I think you have found your problem.


----------



## skutflut

mojo44 said:


> Also is it normal for the belt guide to be so close to the belt and pulley Like in the pic?


yes, as I mentioned, mine are almost touching the belts. No room for the belts to jump off the pulleys. If they do, and fly upward they will probably trash your belt cover. One of the plastic mounting ears on mine broke the other day when I took the cover off to compare my arrangement with yours. Not much plastic there to hold that thing down, and mine has a little storage box on top of the belt cover that holds a wrench (such as it is) and spare shear bolts. I now have a 4 inch long sheet metal strap on one side replacing the plastic mounting ear. Much more secure. In spring, I will probably make another strap for the other side.:blush:

That same belt keeper also extends to the front auger pulley. so everything needs the same clearance, very little. Maybe the thickness of a business card. I'm sure there is a spec for it somewhere, but its meant to be close.


----------



## skutflut

mojo44 said:


> And the traction idler arm is really close to the top pulley and belt. Does this look right?

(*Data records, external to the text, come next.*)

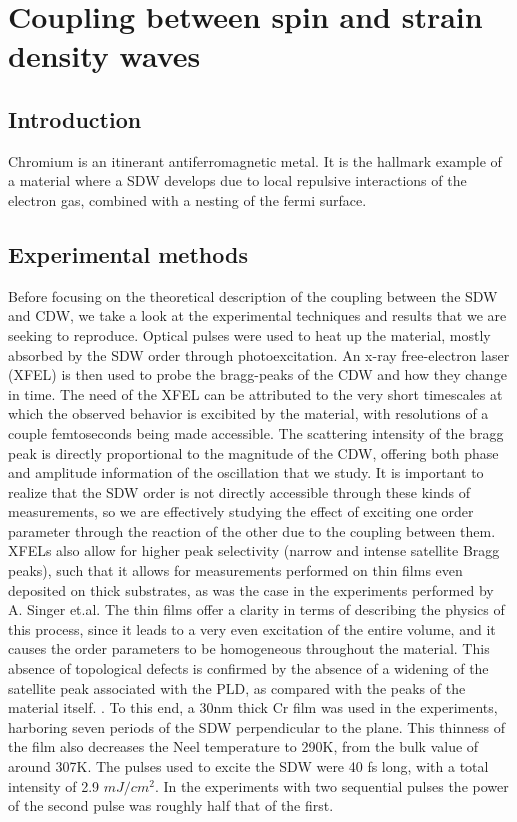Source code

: \chapter{Coupling between spin and strain density waves}
\section{Introduction}

Chromium is an itinerant antiferromagnetic metal. It is the hallmark example of a material where a SDW develops due to local repulsive interactions of the electron gas, combined with a nesting of the fermi surface.

\section{Experimental methods}
Before focusing on the theoretical description of the coupling between the SDW and CDW, we take a look at the experimental techniques and results that we are seeking to reproduce. Optical pulses were used to heat up the material, mostly absorbed by the SDW order through photoexcitation. An x-ray free-electron laser (XFEL) is then used to probe the bragg-peaks of the CDW and how they change in time. The need of the XFEL can be attributed to the very short timescales at which the observed behavior is excibited by the material, with resolutions of a couple femtoseconds being made accessible.
The scattering intensity of the bragg peak is directly proportional to the magnitude of the CDW, offering both phase and amplitude information of the oscillation that we study. It is important to realize that the SDW order is not directly accessible through these kinds of measurements, so we are effectively studying the effect of exciting one order parameter through the reaction of the other due to the coupling between them.
XFELs also allow for higher peak selectivity (narrow and intense satellite Bragg peaks), such that it allows for measurements performed on thin films even deposited on thick substrates, as was the case in the experiments performed by A. Singer et.al. The thin films offer a clarity in terms of describing the physics of this process, since it leads to a very even excitation of the entire volume, and it causes the order parameters to be homogeneous throughout the material. This absence of topological defects is confirmed by the absence of a widening of the satellite peak associated with the PLD, as compared with the peaks of the material itself. .
To this end, a 30nm thick Cr film was used in the experiments, harboring seven periods of the SDW perpendicular to the plane. This thinness of the film also decreases the Neel temperature to 290K, from the bulk value of around 307K. The pulses used to excite the SDW were 40 fs long, with a total intensity of 2.9 $mJ/cm^2$. In the experiments with two sequential pulses the power of the second pulse was roughly half that of the first.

Can't really tell from the picture how close it is. They should not be touching. Did you find the spacer behind the drive pulley when you took it off? Is it still present and is it a spacer or a washer? It looks like the previous owner had it apart and didn't put it back together right since it sounds like the pulley was on backwards Check for that spacer, if its not there, then add a washer or two with a 3/4 inch hole to get a little more forward set. Don't go too nuts or you will be back where you started with too much offset. 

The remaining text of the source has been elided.